The nationalisation of banks and mines may cause a direct loss for pension funds of about R729 billion.

Many more billions may be lost due to the decreased value of other shares of non-nationalised industries and state equities. If a loss of 30% on these assets is assumed, pension fund assets of more than R1000 billion could be wiped out. These funds could provide an inflation-related pension of R15 000 per month to roughly 2.5 million people.

The large-scale confiscation of private assets could have the following results on the economy:

  • Large scale sales of JSE shares. At the end of last year, banks and mines represented 43% of the JSE market capital. The remainder of the shares will be negatively affected if the state confiscates bank and mine shares. It will have dire effects on the value of workers’ pension funds and will make pensioners dependent on state pensions.
  • Capital flight will be inevitable. No foreign company will invest in an economy which may or may not confiscate their shares.
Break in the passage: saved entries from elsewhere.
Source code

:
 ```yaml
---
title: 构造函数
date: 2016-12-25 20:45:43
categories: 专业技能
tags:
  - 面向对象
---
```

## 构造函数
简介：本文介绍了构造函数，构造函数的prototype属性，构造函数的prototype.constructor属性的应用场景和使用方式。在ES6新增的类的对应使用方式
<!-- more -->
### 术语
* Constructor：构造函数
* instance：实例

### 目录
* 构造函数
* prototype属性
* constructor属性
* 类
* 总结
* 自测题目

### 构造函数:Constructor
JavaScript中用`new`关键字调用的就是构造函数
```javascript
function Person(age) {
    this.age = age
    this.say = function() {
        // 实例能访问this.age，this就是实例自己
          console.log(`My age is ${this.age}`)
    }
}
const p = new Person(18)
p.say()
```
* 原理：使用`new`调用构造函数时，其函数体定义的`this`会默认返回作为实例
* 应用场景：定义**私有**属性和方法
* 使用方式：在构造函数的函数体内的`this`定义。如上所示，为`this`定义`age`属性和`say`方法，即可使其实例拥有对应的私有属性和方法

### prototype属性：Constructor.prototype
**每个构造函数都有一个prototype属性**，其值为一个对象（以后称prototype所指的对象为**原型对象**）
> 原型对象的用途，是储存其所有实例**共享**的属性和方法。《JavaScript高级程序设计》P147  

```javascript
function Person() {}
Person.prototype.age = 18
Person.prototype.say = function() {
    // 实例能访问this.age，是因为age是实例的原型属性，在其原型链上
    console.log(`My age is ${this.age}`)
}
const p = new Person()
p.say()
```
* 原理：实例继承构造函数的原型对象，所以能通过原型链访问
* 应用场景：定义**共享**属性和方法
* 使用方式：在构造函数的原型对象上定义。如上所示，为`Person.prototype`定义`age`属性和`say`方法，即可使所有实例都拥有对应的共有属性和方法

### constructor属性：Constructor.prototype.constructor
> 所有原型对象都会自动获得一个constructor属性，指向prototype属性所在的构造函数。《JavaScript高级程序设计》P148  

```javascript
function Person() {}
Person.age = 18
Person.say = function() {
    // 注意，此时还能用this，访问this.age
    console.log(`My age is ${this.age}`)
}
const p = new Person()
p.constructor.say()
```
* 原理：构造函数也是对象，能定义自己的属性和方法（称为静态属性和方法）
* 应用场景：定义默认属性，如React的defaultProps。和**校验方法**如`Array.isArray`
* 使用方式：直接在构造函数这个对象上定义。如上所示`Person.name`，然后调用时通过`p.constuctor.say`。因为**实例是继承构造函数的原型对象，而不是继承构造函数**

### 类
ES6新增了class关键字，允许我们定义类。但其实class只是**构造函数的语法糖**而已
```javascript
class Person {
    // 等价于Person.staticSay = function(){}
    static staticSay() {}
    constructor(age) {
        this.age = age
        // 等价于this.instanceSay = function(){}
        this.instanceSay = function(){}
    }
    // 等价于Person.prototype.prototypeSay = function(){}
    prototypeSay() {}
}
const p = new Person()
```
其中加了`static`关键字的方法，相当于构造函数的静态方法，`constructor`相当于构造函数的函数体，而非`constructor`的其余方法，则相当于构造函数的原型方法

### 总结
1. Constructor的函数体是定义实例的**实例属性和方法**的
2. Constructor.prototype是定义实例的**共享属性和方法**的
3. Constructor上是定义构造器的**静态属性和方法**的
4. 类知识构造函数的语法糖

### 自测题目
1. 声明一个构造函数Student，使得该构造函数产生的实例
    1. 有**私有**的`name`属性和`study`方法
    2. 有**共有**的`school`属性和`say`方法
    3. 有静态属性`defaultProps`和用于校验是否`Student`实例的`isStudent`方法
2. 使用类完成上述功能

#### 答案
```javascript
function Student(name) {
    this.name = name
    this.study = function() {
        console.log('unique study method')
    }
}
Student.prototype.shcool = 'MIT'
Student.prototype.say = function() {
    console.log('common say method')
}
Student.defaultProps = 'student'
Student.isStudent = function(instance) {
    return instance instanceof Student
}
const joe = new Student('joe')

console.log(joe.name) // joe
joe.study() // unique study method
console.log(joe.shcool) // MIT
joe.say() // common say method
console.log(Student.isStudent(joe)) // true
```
The country will not attract any notable foreign investment.
  • The value of the rand will plummet to unprecedented levels, with skyrocketing inflation following. Interest rates will have to rise dramatically, unless the government manages to take control of the Reserve Bank in order to limit interest rates, as it has frequently advocated. This can lead to hyper inflation very quickly as it did in Zimbabwe.
  • The value of state equities could plummet and contribute to the drop in value of pension funds. This will raise the interest of state debt drastically.
  • Due to the fact that domestic savings (which will decrease drastically) will be the sole financial source for fixed asset creation, very little funds will be available for the construction of buildings, the acquisition or replacement of machinery and equipment or the development and maintenance of existing infrastructure.
  • Without foreign capital in-flow, the country will be forced to restrict imports in order to balance the books, which will nullify existing trade agreements and further increase inflation.
  • More food will have to be imported if productive, commercial farmers are removed from their land, which will put more strain on the balance of import/export.
  • South Africa’s reserves currently only covers about 6 months worth of imports and these reserves will be bled dry very quickly in a crisis. This could impact payments for oil and food and lead to massive shortages (as in Zimbabwe). The consequences of such shortages will be the loss of production, which will lead to job losses.
  • Per capita income in South Africa will drastically decrease and unemployment and poverty will increase. Government deficits will increase significantly and state debt will skyrocket. (like in Zimbabwe)

The proposed policies of Cosatu and the ANC Youth League will have dire effects on the South African economy and everybody – except the powerful few in the ANC elite - will be poorer than ever before.
If the government wants to provide “economic freedom for the masses”, they should adopt a policy directly opposite to the policies proposed by Cosatu and the ANC Youth League.

The private sector should be allowed to grow at a higher pace, create more jobs and pay more taxes. In order to achieve this, business-friendly policies are needed which limit corruption and which eliminate unnecessary bureaucracy. The state should focus on the maintenance and development of the country’s infrastructure, better basic service delivery, higher quality of education and training and decreasing its deficit and debt.

The government has a duty towards the citizens of South Africa to remove the elements in our society who advocate the break-down of order and who promote violence and lawlessness from their platforms.